L'image que je gardais de Police fédérale Los Angeles s'était incroyablement déformée avec le temps. Six ans après le dernier visionnage, tous les stéréotypes que le film entend dévoyer s'étaient conformés à leur moule originel, formant dans mes souvenirs une œuvre très éloignée de ce qu'elle représente en réalité.
Un des arguments de base de To Live and Die in L.A., qui à mon sens sous-tend l'ensemble, consiste à épouser une série de clichés propres au genre, à savoir le thriller policier aux parfums de buddy-movie typique des 80s avec son tueur psychopathe et son duo contrasté de flics, et à réduire ces poncifs en cendres après avoir sauté dessus à pieds joints et en avoir fait un joli feu de joie. L'expérience est d'autant plus troublante qu'en dépit de tous les signaux de désuétude qui nous reviennent en pleine gueule aujourd'hui, marque de fabrique de cette fameuse décennie (musique, style vestimentaire ou capillaire, esthétique générale), la violence du propos parfaitement nihiliste reste intacte — peut-être qu'elle se trouve même augmentée par cette antinomie. William Friedkin a beau cultiver un petit cortège de maladresses régulières et autres fautes de goût patentes, cela n'affecte pas franchement la perspicacité du film.

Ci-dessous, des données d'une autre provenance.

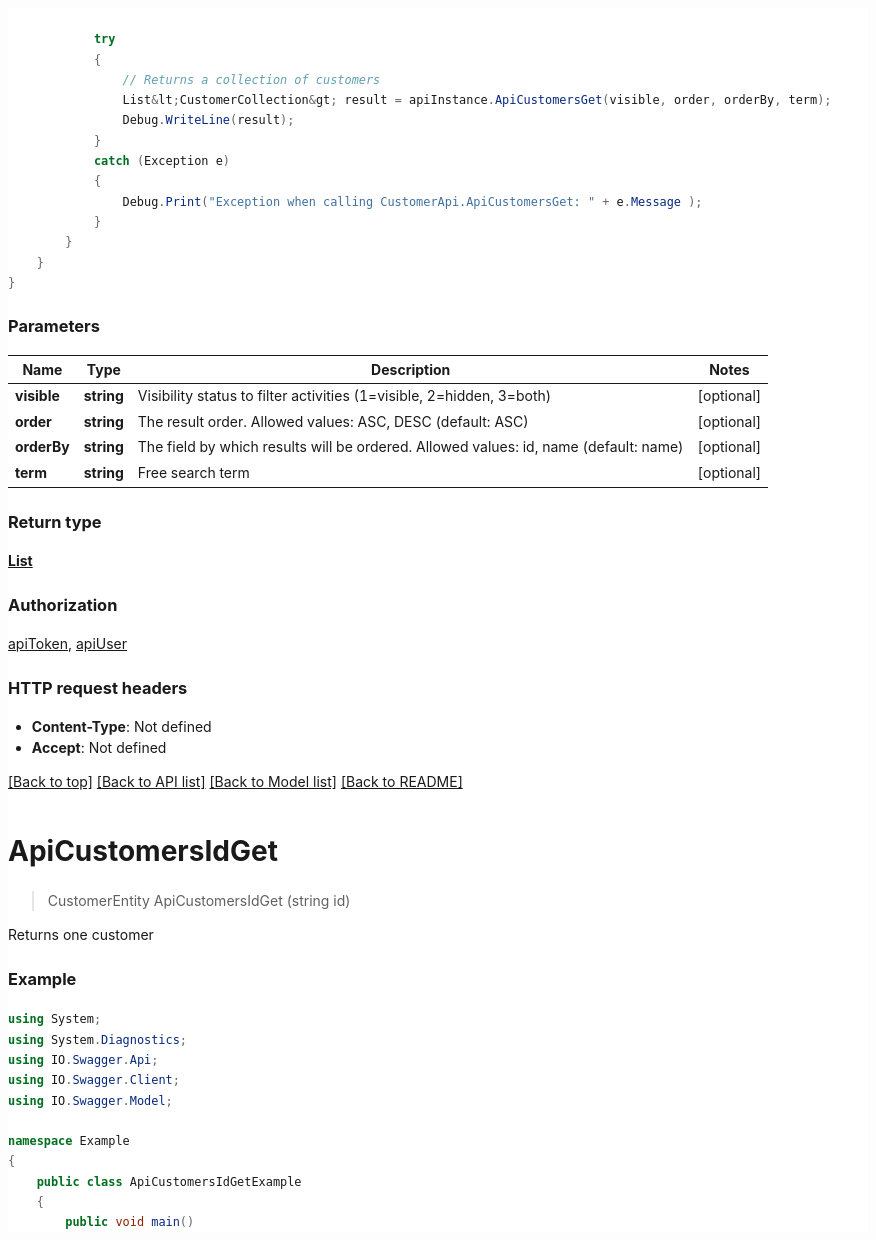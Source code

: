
 ```csharp

            try
            {
                // Returns a collection of customers
                List&lt;CustomerCollection&gt; result = apiInstance.ApiCustomersGet(visible, order, orderBy, term);
                Debug.WriteLine(result);
            }
            catch (Exception e)
            {
                Debug.Print("Exception when calling CustomerApi.ApiCustomersGet: " + e.Message );
            }
        }
    }
}
```

### Parameters

Name | Type | Description  | Notes
------------- | ------------- | ------------- | -------------
 **visible** | **string**| Visibility status to filter activities (1&#x3D;visible, 2&#x3D;hidden, 3&#x3D;both) | [optional] 
 **order** | **string**| The result order. Allowed values: ASC, DESC (default: ASC) | [optional] 
 **orderBy** | **string**| The field by which results will be ordered. Allowed values: id, name (default: name) | [optional] 
 **term** | **string**| Free search term | [optional] 

### Return type

[**List<CustomerCollection>**](CustomerCollection.md)

### Authorization

[apiToken](../README.md#apiToken), [apiUser](../README.md#apiUser)

### HTTP request headers

 - **Content-Type**: Not defined
 - **Accept**: Not defined

[[Back to top]](#) [[Back to API list]](../README.md#documentation-for-api-endpoints) [[Back to Model list]](../README.md#documentation-for-models) [[Back to README]](../README.md)

<a name="apicustomersidget"></a>
# **ApiCustomersIdGet**
> CustomerEntity ApiCustomersIdGet (string id)

Returns one customer

### Example
```csharp
using System;
using System.Diagnostics;
using IO.Swagger.Api;
using IO.Swagger.Client;
using IO.Swagger.Model;

namespace Example
{
    public class ApiCustomersIdGetExample
    {
        public void main()
```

La pourriture est absolument partout, au boulot et à la maison, chez les criminels comme chez les flics, à tel point que les notions de bien et de mal, de gentils et de méchants, s'avèrent parfaitement inutiles. Le film travaille également une dynamique de répétition, annoncée par le titre original (cette traduction française, encore une fois...) : des gens meurent, mais sont aussitôt remplacés par les suivants, et la ronde infernale de l'immoralité se perpétuera vraisemblablement à jamais. Ici aussi, encore une fois, Friedkin se montre assez maladroit dans l'illutration de cette propagation : on a du mal à y croire à cette image de fin, à la transformation du good bad guy incarné par le sidekick un peu falot de Petersen... Reste le propos.
Los Angeles n'aura jamais semblé autant gangrénée par le vice, par la violence, par le cynisme fusant dans toutes les directions. Les intérêts personnels semblent être les seuls moteurs. Les trafiquants sont des peintres à leurs heures perdues, les flics n'hésitent pas à outrepasser leurs prérogatives pour accomplir leur mission. Chose que j'avais totalement oubliée, et qui a ainsi conservé toute sa puissance : la mort qui surgit de manière aussi brutale que subite, conférant à la dernière partie une noirceur crépusculaire surprenante. Quelques images subliminales viennent à côté de cela assombrir le portrait intérieur de Petersen, sombrant progressivement dans la folie aveugle et meurtrière, achevant ainsi un tableau profondément ambigu de l'enfer ici-bas.